Während die Operation Libero bereits an der Argumentationslinie eines kommenden Abstimmungskampfs arbeitet, rührt sie die heiklen inhaltlichen Fragen nicht an – jene Punkte also, an denen das Rahmenabkommen im vergangenen Jahr gescheitert ist: Lohnschutz, Unionsbürgerrichtlinie und Streitbeilegung, darauf gehen die Initianten nicht ein.

«Wir definieren bewusst nicht das Mittel, sondern das Ziel», sagt Sanija Ameti (30), Co-Präsidentin der Operation Libero. Der Bundesrat sei frei, dem Parlament und dem Volk die beste Lösung zu präsentieren. «Wir zwingen die Regierung einzig, dass sie endlich eine Lösung vorlegt.»

Selbst Verhandlungen über einen Beitritt zur Europäischen Union wären nach einer Annahme der Initiative möglich, wie die Initianten festhalten. Nicht, dass ein solcher Schritt in absehbarer Zeit Aussicht auf eine politische Mehrheit hätte. Aber alle Ideen sollen wieder auf den Tisch, um die Blockade endlich zu überwinden. Nur eine Klärung der institutionellen Fragen garantiere der Schweiz politische und wirtschaftliche Handlungsfähigkeit, ist Libero-Co-Präsidentin Ameti überzeugt, «damit sie alte Abkommen erneuern und neue abschliessen kann».

Von Forschungswelt abgeschnitten

Etwa in der Wissenschaft. «Wissen ist unser wichtigster Rohstoff, doch derzeit sind wir von der Forschungszusammenarbeit und von Erasmus abgeschnitten und den strategischen Interessen der EU ausgeliefert. Wir sind nicht souverän, sondern handlungsunfähig», kritisiert Ameti.

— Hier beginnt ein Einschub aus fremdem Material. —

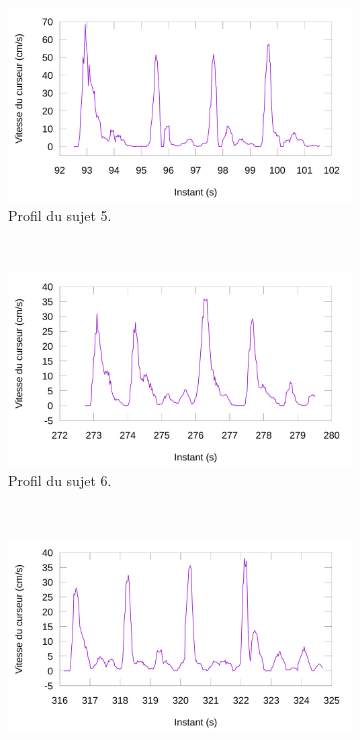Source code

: 	\begin{figure}[htb]
		\centering
		\begin{subfigure}[t]{\subImgWlineplot}
			\centering
			\includegraphics[width=\textwidth]{figures/ch4/subject_05_rect_219_smoothed}
			\caption{Profil du sujet 5.}
			\label{fig:rectProfile5}
		\end{subfigure}
		~
		\begin{subfigure}[t]{\subImgWlineplot}
			\centering
			\includegraphics[width=\textwidth]{figures/ch4/subject_06_rect_219_smoothed}
			\caption{Profil du sujet 6.}
			\label{fig:rectProfile6}
		\end{subfigure}
		~
		\begin{subfigure}[t]{\subImgWlineplot}
			\centering
			\includegraphics[width=\textwidth]{figures/ch4/subject_08_rect_219_smoothed}

\end{subfigure}
\end{figure}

Mag sein, doch derzeit steht nicht einmal Ametis eigene Partei, die GLP, hinter dem Initiativprojekt. Trotz intensiver Gespräche mit den Spitzen von Verbänden und Parteien ist die Schar der Verbündeten in den letzten Monaten kaum gewachsen. «Ob sich noch die eine oder andere Partei offen zur Initiative bekennt, wird sich zeigen. Unsere Tür ist offen», sagt die Co-Präsidentin der Operation Libero. Das Parlament habe weiterhin eine Chance, eigene Wege aus der Sackgasse einzuschlagen. Dann käme es auch nicht zur Abstimmung.

Doch «aus Sorge um den Machterhalt» seien die Bundesratsparteien dazu weder willens noch in der Lage, vermutet Ameti. «Wir sind noch so froh, wenn es die Initiative letztlich nicht braucht. Doch es steht zu viel auf dem Spiel, als dass wir unsere Zukunft einem planlosen Bundesrat und einem mutlosen Parlament überlassen können.»

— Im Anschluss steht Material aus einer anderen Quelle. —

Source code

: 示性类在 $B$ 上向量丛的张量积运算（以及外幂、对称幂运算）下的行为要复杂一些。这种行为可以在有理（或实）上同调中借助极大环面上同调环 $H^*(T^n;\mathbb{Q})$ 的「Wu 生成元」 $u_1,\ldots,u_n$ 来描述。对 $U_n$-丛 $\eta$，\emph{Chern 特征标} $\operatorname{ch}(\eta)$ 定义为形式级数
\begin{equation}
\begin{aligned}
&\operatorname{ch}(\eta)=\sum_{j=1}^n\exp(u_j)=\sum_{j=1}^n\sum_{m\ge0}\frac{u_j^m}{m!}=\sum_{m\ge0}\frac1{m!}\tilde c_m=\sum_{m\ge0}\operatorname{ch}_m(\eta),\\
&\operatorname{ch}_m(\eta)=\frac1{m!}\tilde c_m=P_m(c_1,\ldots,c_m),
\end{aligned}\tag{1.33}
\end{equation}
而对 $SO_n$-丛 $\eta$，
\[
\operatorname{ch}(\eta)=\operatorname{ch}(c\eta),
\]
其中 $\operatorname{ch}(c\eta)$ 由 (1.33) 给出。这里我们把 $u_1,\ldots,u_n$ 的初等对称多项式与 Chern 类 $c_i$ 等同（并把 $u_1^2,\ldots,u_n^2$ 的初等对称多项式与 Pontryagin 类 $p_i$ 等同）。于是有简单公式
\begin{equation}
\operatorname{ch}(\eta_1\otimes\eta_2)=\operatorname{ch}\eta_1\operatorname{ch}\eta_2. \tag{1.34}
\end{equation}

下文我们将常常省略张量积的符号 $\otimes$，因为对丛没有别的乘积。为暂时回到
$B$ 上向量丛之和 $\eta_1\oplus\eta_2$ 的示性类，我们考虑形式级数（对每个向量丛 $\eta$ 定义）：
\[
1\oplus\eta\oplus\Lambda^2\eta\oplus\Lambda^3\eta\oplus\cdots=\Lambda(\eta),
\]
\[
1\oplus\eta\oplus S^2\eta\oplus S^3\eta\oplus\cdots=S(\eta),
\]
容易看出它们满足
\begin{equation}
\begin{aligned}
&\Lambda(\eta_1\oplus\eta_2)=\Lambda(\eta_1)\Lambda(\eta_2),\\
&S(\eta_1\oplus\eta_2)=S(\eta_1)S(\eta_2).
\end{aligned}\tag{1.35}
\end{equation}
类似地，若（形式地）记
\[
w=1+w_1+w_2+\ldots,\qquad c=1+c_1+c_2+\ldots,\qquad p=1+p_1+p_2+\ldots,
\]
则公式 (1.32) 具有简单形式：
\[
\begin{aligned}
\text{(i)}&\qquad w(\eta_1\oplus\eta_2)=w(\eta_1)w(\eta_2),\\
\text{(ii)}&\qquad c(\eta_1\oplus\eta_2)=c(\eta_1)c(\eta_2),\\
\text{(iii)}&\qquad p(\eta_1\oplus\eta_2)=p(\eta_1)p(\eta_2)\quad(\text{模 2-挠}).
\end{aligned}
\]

Studierendenschaften unterstützen Vorhaben

Auf einen Unterstützter jedoch kann die Operation Libero sicher zählen: Auf den Verband der Schweizer Studierendenschaften (VSS). «Die Delegierten unseres Verbandes haben unterschiedliche politische Haltungen. Aber in dieser Frage sind wir uns alle einig: Die junge Generation braucht dringend eine Lösung der Europa-Frage. Darum stehen wir hinter dieser Initiative», sagt Vorstandsmitglied Maxime Barthassat. Für den VSS steht dabei das Austauschprogramm Erasmus im Vordergrund.

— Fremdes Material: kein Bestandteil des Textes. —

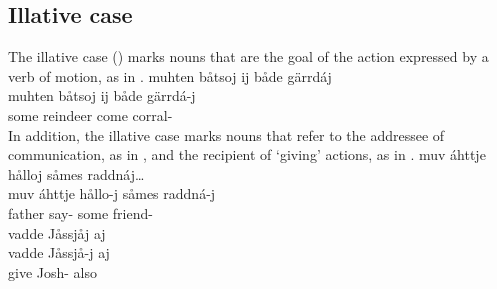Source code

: \subsection{Illative case}\label{illative}
The illative case (\ILLs) marks nouns that are the goal of the action expressed by a verb of motion, as in . %
\ea\label{ill1}
\glll	muhten båtsoj ij både {gärrdáj}\\ %
	muhten båtsoj ij både gärrdá-j\\
	some reindeer\BS{}  come\BS{} corral-\\%
 
\z
In addition, the illative case marks nouns that refer to the addressee of communication, as in , and the recipient of ‘giving’ actions, as in .
\ea\label{ill2}
\glll	muv áhttje hålloj såmes {raddnáj}…\\
	muv áhttje hållo-j såmes raddná-j\\
	 father\BS{} say- some friend-\\\nopagebreak
{} 
\z
%
%
\ea\label{ill4}
\glll	vadde {Jåssjåj} aj \\
	vadde Jåssjå-j aj \\
	give\BS{} Josh- also \\%
\z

«Wir haben keinen Zugang mehr zum Erasmus-Programm. Das heisst, dass es für Schweizer Studierende viel teurer ist, ein Auslandsemester zu absolvieren, als noch vor wenigen Jahren.» Mit der Folge, dass sich nur noch privilegierte Studierende so etwas leisten könnten.

An Selbstbewusstsein fehlt es den Studenten jedenfalls nicht. «Wir vertreten 120 000 Studierende. Wir haben an verschiedenen Universitäten bereits Gruppen, die bereit und motiviert sind, die nötigen Unterschriften zu sammeln», so VSS-Vorstand Barthassat.